Humans have an innate need to connect with nature, according to the biophilia hypothesis. This connection is vital for health and wellbeing, yet today we spend around 90 per cent of our lives indoors. Recognition of the biophilia hypothesis has seen a shift towards creating architecture and urban spaces that are inspired by or imitate the natural environment, also known as biomimicry.
Richard Does, DesignInc Design Director and Partner, presented on this topic at the inaugural Illawarra Design Excellence Symposium, held on Friday 8 November at University of Wollongong Innovation Campus and hosted in partnership with the Property Council of Australia. The theme, “Enrich – People, Place & Community,” explored how lives are enriched through buildings, environments and public spaces that are thoughtfully designed to capitalise on community assets, maximise sustainability, embrace technologies and promote health, happiness and wellbeing.
Richard’s presentation, “Biophilia and Place,” discussed how biomimicry can enhance pride of place in community building, and he provided the award-winning Shellharbour Civic Centre and Library as a consummate example. “Architecture and urban design have a responsibility to the place they occupy, as well as to the places that are created. The experience of the built environment can be enriched by borrowing cues from the natural environment that surrounds it,” Richard says.
Architecture and urban spaces that incorporate principles of biophilic design have more relevance to a place and offer a more positive and meaningful experience for users. Shellharbour Civic Centre, designed by DesignInc and Lacoste + Stevenson, is inspired by its natural surroundings and is a subliminal representation of Shellharbour’s coastal landscape.
The long and low volume sweeping across the site mimicking the contours of the land. Gabion wall cladding at the base of the building is filled with blue metal stones, reflecting the colours and form of the nearby escarpment, and the library and public spaces are enclosed with glass and timber posts to evoke the Illawarra forests. The white soffit accentuates the wave-like form of the roof, referencing the surf, and white cladding on the tower is suggestive of fluid clouds.

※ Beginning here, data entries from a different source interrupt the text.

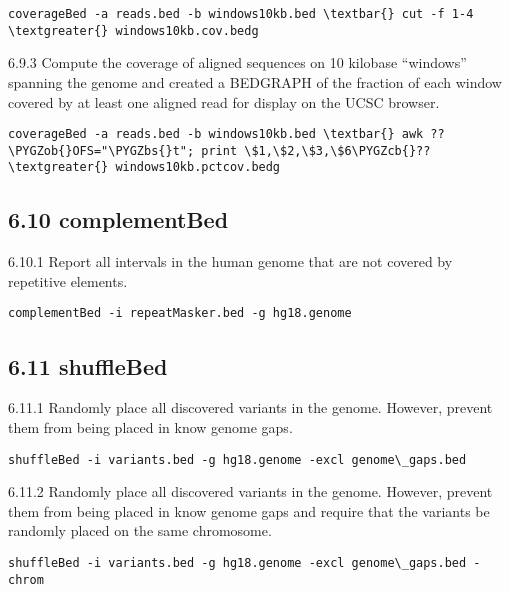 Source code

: \documentclass[letterpaper,10pt,english]{sphinxmanual}
\def\PYGZbs{\char`\\}
\def\PYGZob{\char`\{}
\def\PYGZcb{\char`\}}
\begin{document}
\begin{Verbatim}[commandchars=\\\{\}]
coverageBed -a reads.bed -b windows10kb.bed \textbar{} cut -f 1-4 \textgreater{} windows10kb.cov.bedg
\end{Verbatim}

6.9.3 Compute the coverage of aligned sequences on 10 kilobase ``windows'' spanning the
genome and created a BEDGRAPH of the fraction of each window covered by at least
one aligned read for display on the UCSC browser.

\begin{Verbatim}[commandchars=\\\{\}]
coverageBed -a reads.bed -b windows10kb.bed \textbar{} awk ??\PYGZob{}OFS="\PYGZbs{}t"; print \$1,\$2,\$3,\$6\PYGZcb{}??
\textgreater{} windows10kb.pctcov.bedg
\end{Verbatim}


\subsection{6.10 complementBed}
\label{content/example-usage:complementbed}
6.10.1 Report all intervals in the human genome that are not covered by repetitive
elements.

\begin{Verbatim}[commandchars=\\\{\}]
complementBed -i repeatMasker.bed -g hg18.genome
\end{Verbatim}


\subsection{6.11 shuffleBed}
\label{content/example-usage:shufflebed}
6.11.1 Randomly place all discovered variants in the genome. However, prevent them
from being placed in know genome gaps.

\begin{Verbatim}[commandchars=\\\{\}]
shuffleBed -i variants.bed -g hg18.genome -excl genome\_gaps.bed
\end{Verbatim}

6.11.2 Randomly place all discovered variants in the genome. However, prevent them
from being placed in know genome gaps and require that the variants be randomly
placed on the same chromosome.

\begin{Verbatim}[commandchars=\\\{\}]
shuffleBed -i variants.bed -g hg18.genome -excl genome\_gaps.bed -chrom
\end{Verbatim}
\end{document}
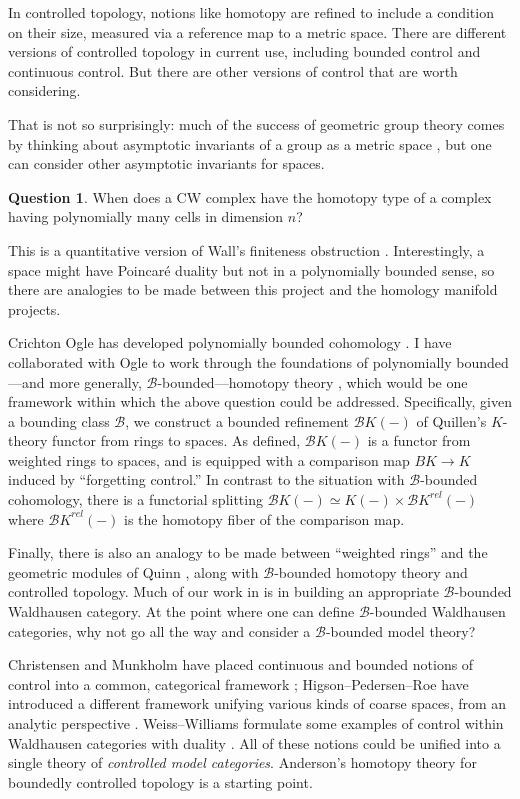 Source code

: \documentclass[12pt]{amsart}
\theoremstyle{definition}
\newtheorem{question}[theorem]{Question}
\newcommand{\B}{\mathcal{B}}
\begin{document}
In controlled topology, notions like homotopy are refined to include a
condition on their size, measured via a reference map to a metric
space.  There are different versions of controlled topology in current
use, including bounded control and continuous control. But there are
other versions of control that are worth considering.

That is not so surprisingly: much of the success of geometric group
theory comes by thinking about asymptotic invariants of a group as a
metric space \cite{MR1253544}, but one can consider other asymptotic
invariants for spaces.
\begin{question}
When does a CW complex have the homotopy type of a complex having polynomially many cells in
dimension $n$?
\end{question}
This is a quantitative version of Wall's finiteness obstruction
\cite{MR171284}.  Interestingly, a space might have Poincar\'e duality but
not in a polynomially bounded sense, so there are analogies to be made
between this project and the homology manifold projects.

Crichton Ogle has developed polynomially bounded cohomology
\cite{MR2109110}.  I have collaborated with Ogle to work through the
foundations of polynomially bounded---and more generally,
$\B$-bounded---homotopy theory \cite{MR2962981}, which would be one
framework within which the above question could be addressed.
Specifically, given a bounding class $\B$, we construct a bounded
refinement ${\B K}(-)$ of Quillen's $K$-theory functor from rings to
spaces. As defined, ${\B K}(-)$ is a functor from weighted rings to
spaces, and is equipped with a comparison map $BK \to K$ induced by
``forgetting control.''  In contrast to the situation with
$\B$-bounded cohomology, there is a functorial splitting ${\B K}(-)
\simeq K(-) \times {\B K}^{rel}(-)$ where ${\B K}^{rel}(-)$ is the
homotopy fiber of the comparison map.

Finally, there is also an analogy to be made between ``weighted
rings'' and the geometric modules of Quinn \cite{MR802791}, along with
$\B$-bounded homotopy theory and controlled topology.  Much of our
work in \cite{MR2962981} is in building an appropriate $\B$-bounded
Waldhausen category.  At the point where one can define $\B$-bounded
Waldhausen categories, why not go all the way and consider a
$\B$-bounded model theory?

Christensen and Munkholm have placed continuous and bounded notions of
control into a common, categorical framework \cite{MR1983017};
Higson--Pedersen--Roe have introduced a different framework unifying
various kinds of coarse spaces, from an analytic perspective
\cite{MR1451755}.  Weiss--Williams formulate some examples of control
within Waldhausen categories with duality \cite{MR1644309}.  All of
these notions could be unified into a single theory of
\textit{controlled model categories}.  Anderson's homotopy theory for
boundedly controlled topology \cite{MR953961} is a starting point.
\end{document}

The interior material palette also references nature, with neutral and bright colours inspired by moss, lichen, sand and rocks in the natural Illawarra environment. The polished charcoal concrete floor evokes the feeling of walking across the top of the escarpment; the walls are clad in timber to suggest the forest; and white round Sound-Scape discs are suspended from the library ceiling like clouds.
The open plaza by Turf Landscape Design provides a place for play and respite with a lawn and water features for people to physically connect with nature.

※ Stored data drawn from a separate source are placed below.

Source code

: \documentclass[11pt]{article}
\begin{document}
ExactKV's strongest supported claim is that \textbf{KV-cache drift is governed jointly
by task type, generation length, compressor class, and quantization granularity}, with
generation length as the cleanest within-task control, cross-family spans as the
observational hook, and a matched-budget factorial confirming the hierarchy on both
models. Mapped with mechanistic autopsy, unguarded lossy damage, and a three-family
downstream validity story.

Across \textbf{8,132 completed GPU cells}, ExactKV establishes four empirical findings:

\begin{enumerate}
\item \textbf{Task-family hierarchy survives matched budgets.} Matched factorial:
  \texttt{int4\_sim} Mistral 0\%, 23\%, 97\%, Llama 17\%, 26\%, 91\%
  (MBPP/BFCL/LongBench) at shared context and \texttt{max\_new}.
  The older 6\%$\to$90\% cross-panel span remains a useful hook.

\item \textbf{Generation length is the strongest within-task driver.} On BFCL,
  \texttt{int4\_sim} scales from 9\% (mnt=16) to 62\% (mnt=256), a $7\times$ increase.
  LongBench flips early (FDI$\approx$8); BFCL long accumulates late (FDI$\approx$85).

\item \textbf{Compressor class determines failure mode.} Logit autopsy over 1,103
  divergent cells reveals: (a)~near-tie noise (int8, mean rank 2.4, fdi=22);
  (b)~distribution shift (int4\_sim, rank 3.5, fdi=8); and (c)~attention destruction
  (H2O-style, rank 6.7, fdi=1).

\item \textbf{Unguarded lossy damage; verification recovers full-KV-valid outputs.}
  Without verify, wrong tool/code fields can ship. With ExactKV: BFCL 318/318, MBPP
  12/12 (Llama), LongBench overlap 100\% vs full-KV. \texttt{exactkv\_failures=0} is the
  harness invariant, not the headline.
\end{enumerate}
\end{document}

Shellharbour Civic Centre has been embraced by local residents. It received the 2019 NSW Architecture Award for Public Architecture and the 2019 ALIA Australian Library Design Awards in the public library category.
“The building evokes wonder and embraces nature through views, natural light and material choices. It is a wonderful architectural expression of the Shellharbour community and landscape,” says Richard.